==== Exercise input
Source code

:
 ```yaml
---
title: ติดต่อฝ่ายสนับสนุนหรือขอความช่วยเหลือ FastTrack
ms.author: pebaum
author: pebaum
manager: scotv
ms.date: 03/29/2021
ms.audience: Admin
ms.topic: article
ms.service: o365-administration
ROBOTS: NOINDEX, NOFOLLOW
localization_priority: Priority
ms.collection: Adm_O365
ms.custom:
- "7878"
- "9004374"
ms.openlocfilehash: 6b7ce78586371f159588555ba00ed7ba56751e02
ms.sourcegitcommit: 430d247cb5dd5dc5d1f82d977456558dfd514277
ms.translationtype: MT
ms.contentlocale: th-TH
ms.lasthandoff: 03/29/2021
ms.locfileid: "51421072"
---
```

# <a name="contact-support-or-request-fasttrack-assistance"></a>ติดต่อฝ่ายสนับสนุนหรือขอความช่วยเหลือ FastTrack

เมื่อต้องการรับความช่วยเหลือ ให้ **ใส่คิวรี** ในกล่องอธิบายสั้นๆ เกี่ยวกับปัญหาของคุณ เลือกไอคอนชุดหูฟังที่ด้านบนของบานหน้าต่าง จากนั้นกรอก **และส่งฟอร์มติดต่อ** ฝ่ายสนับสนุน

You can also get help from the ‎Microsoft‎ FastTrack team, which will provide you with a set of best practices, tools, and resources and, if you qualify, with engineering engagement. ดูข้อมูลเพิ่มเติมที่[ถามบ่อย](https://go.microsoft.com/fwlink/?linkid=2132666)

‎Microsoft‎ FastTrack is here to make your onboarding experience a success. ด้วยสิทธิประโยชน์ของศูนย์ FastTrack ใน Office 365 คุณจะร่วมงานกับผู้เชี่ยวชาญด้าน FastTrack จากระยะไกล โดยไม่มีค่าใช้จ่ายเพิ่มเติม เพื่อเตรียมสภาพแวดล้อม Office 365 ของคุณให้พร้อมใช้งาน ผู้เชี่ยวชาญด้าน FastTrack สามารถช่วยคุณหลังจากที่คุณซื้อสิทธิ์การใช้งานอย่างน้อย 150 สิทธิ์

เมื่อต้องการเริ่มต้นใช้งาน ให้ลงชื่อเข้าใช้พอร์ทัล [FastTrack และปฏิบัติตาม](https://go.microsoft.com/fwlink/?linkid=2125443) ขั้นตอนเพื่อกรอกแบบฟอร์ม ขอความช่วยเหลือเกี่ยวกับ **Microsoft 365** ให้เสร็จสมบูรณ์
========
* [Task description]:
Taking the records above as input, show every line in which the word "ายสน" is present.

* [Task response]:
title: ติดต่อฝ่ายสนับสนุนหรือขอความช่วยเหลือ FastTrack
# <a name="contact-support-or-request-fasttrack-assistance"></a>ติดต่อฝ่ายสนับสนุนหรือขอความช่วยเหลือ FastTrack
เมื่อต้องการรับความช่วยเหลือ ให้ **ใส่คิวรี** ในกล่องอธิบายสั้นๆ เกี่ยวกับปัญหาของคุณ เลือกไอคอนชุดหูฟังที่ด้านบนของบานหน้าต่าง จากนั้นกรอก **และส่งฟอร์มติดต่อ** ฝ่ายสนับสนุน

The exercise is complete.